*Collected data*
------------------------

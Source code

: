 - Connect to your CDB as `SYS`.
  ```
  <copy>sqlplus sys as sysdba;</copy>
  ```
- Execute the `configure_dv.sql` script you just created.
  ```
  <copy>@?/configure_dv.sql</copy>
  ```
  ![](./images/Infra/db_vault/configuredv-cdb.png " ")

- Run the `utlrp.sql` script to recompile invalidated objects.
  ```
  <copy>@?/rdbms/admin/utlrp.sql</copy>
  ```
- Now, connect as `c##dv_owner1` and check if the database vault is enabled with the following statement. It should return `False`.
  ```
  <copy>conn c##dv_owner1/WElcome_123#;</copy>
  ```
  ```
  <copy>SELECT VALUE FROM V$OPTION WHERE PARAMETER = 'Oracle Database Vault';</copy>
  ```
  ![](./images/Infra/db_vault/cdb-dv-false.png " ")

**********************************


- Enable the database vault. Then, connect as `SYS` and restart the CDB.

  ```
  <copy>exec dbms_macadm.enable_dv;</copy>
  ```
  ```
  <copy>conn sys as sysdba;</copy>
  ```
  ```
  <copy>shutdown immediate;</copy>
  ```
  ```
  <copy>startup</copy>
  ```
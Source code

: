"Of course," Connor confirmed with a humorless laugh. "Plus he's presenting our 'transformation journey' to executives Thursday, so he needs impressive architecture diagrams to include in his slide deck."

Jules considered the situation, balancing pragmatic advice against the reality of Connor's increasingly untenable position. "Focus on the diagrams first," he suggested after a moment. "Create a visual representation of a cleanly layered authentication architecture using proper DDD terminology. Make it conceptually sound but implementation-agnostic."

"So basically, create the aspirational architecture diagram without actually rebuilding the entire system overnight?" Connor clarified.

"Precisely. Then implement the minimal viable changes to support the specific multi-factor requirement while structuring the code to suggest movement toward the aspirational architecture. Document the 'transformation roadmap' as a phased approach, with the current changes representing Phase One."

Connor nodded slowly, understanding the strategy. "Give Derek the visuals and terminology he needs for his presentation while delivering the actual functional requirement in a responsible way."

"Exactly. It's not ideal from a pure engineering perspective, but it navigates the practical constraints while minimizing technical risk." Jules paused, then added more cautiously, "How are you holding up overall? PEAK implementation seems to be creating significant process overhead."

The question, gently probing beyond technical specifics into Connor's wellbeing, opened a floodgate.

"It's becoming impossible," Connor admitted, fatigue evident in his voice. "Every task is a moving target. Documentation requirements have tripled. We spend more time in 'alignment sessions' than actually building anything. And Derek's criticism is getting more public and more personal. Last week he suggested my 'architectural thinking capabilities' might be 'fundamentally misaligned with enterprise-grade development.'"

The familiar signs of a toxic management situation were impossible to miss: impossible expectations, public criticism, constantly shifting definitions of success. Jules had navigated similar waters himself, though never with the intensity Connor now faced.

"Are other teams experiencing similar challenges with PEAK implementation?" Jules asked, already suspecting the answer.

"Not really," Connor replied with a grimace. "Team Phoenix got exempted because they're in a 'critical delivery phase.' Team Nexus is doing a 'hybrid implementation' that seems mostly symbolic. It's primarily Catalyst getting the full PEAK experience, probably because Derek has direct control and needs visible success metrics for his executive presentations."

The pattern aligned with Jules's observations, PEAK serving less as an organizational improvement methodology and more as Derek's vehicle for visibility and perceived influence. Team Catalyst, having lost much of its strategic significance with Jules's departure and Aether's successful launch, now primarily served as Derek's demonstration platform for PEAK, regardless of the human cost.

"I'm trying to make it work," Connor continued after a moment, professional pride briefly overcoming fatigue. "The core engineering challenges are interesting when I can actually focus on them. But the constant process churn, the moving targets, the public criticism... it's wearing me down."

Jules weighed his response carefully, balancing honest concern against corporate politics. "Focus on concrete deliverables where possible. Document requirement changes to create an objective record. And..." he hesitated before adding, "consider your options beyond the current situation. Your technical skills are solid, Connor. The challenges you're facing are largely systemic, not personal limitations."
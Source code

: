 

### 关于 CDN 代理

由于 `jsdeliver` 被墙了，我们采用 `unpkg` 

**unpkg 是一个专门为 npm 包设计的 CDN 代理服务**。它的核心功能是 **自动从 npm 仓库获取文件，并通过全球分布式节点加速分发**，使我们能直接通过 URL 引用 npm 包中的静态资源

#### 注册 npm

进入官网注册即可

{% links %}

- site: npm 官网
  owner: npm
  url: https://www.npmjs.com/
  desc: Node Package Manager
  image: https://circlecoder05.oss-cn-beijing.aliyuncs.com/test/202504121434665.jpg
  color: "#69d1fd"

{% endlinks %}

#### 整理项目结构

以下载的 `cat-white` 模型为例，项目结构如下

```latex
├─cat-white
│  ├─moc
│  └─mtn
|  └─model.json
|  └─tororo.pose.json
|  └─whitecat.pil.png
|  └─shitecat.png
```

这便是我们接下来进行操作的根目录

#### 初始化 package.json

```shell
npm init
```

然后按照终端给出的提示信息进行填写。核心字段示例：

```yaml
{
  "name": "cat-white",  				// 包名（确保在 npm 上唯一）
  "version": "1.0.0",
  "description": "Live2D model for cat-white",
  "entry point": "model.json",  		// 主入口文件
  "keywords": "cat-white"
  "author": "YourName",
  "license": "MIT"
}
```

------------------------

*TASK ITEM*
Output the records above exactly, from their first line through the line that contains "Jules considered the", and add nothing.

*ANSWER TO THIS EXERCISE*
Source code

: - Connect to your CDB as `SYS`.
  ```
  <copy>sqlplus sys as sysdba;</copy>
  ```
- Execute the `configure_dv.sql` script you just created.
  ```
  <copy>@?/configure_dv.sql</copy>
  ```
  ![](./images/Infra/db_vault/configuredv-cdb.png " ")

- Run the `utlrp.sql` script to recompile invalidated objects.
  ```
  <copy>@?/rdbms/admin/utlrp.sql</copy>
  ```
- Now, connect as `c##dv_owner1` and check if the database vault is enabled with the following statement. It should return `False`.
  ```
  <copy>conn c##dv_owner1/WElcome_123#;</copy>
  ```
  ```
  <copy>SELECT VALUE FROM V$OPTION WHERE PARAMETER = 'Oracle Database Vault';</copy>
  ```
  ![](./images/Infra/db_vault/cdb-dv-false.png " ")

**********************************


- Enable the database vault. Then, connect as `SYS` and restart the CDB.

  ```
  <copy>exec dbms_macadm.enable_dv;</copy>
  ```
  ```
  <copy>conn sys as sysdba;</copy>
  ```
  ```
  <copy>shutdown immediate;</copy>
  ```
  ```
  <copy>startup</copy>
  ```
Source code

:"Of course," Connor confirmed with a humorless laugh. "Plus he's presenting our 'transformation journey' to executives Thursday, so he needs impressive architecture diagrams to include in his slide deck."

Jules considered the situation, balancing pragmatic advice against the reality of Connor's increasingly untenable position. "Focus on the diagrams first," he suggested after a moment. "Create a visual representation of a cleanly layered authentication architecture using proper DDD terminology. Make it conceptually sound but implementation-agnostic."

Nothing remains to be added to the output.